Collect each line of the entries that holds the string "main".
<<<<
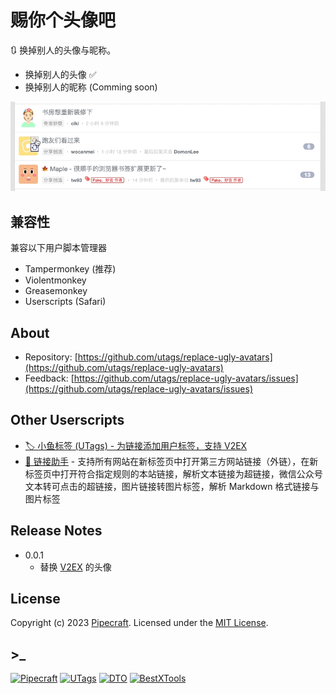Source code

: # 赐你个头像吧

🔃 换掉别人的头像与昵称。

- 换掉别人的头像 ✅
- 换掉别人的昵称 (Comming soon)

![screenshots](https://raw.githubusercontent.com/utags/replace-ugly-avatars/main/assets/replace-ugly-avatars-screenshots.gif)

## 兼容性

兼容以下用户脚本管理器

- Tampermonkey (推荐)
- Violentmonkey
- Greasemonkey
- Userscripts (Safari)

## About

- Repository: [https://github.com/utags/replace-ugly-avatars](https://github.com/utags/replace-ugly-avatars)
- Feedback: [https://github.com/utags/replace-ugly-avatars/issues](https://github.com/utags/replace-ugly-avatars/issues)

## Other Userscripts

- [🏷️ 小鱼标签 (UTags) - 为链接添加用户标签，支持 V2EX](https://greasyfork.org/scripts/460718-utags-add-usertags-to-links)
- [🔗 链接助手](https://greasyfork.org/scripts/464541-links-helper) - 支持所有网站在新标签页中打开第三方网站链接（外链），在新标签页中打开符合指定规则的本站链接，解析文本链接为超链接，微信公众号文本转可点击的超链接，图片链接转图片标签，解析 Markdown 格式链接与图片标签

## Release Notes

- 0.0.1
  - 替换 [V2EX](https://wwww.v2ex.com) 的头像

## License

Copyright (c) 2023 [Pipecraft](https://www.pipecraft.net). Licensed under the [MIT License](https://github.com/utags/replace-ugly-avatars/blob/main/LICENSE).

## >\_

[![Pipecraft](https://img.shields.io/badge/site-pipecraft-brightgreen)](https://www.pipecraft.net)
[![UTags](https://img.shields.io/badge/site-UTags-brightgreen)](https://utags.pipecraft.net)
[![DTO](https://img.shields.io/badge/site-DTO-brightgreen)](https://dto.pipecraft.net)
[![BestXTools](https://img.shields.io/badge/site-bestxtools-brightgreen)](https://www.bestxtools.com)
>>>>
[Output below]
![screenshots](https://raw.githubusercontent.com/utags/replace-ugly-avatars/main/assets/replace-ugly-avatars-screenshots.gif)
Copyright (c) 2023 [Pipecraft](https://www.pipecraft.net). Licensed under the [MIT License](https://github.com/utags/replace-ugly-avatars/blob/main/LICENSE).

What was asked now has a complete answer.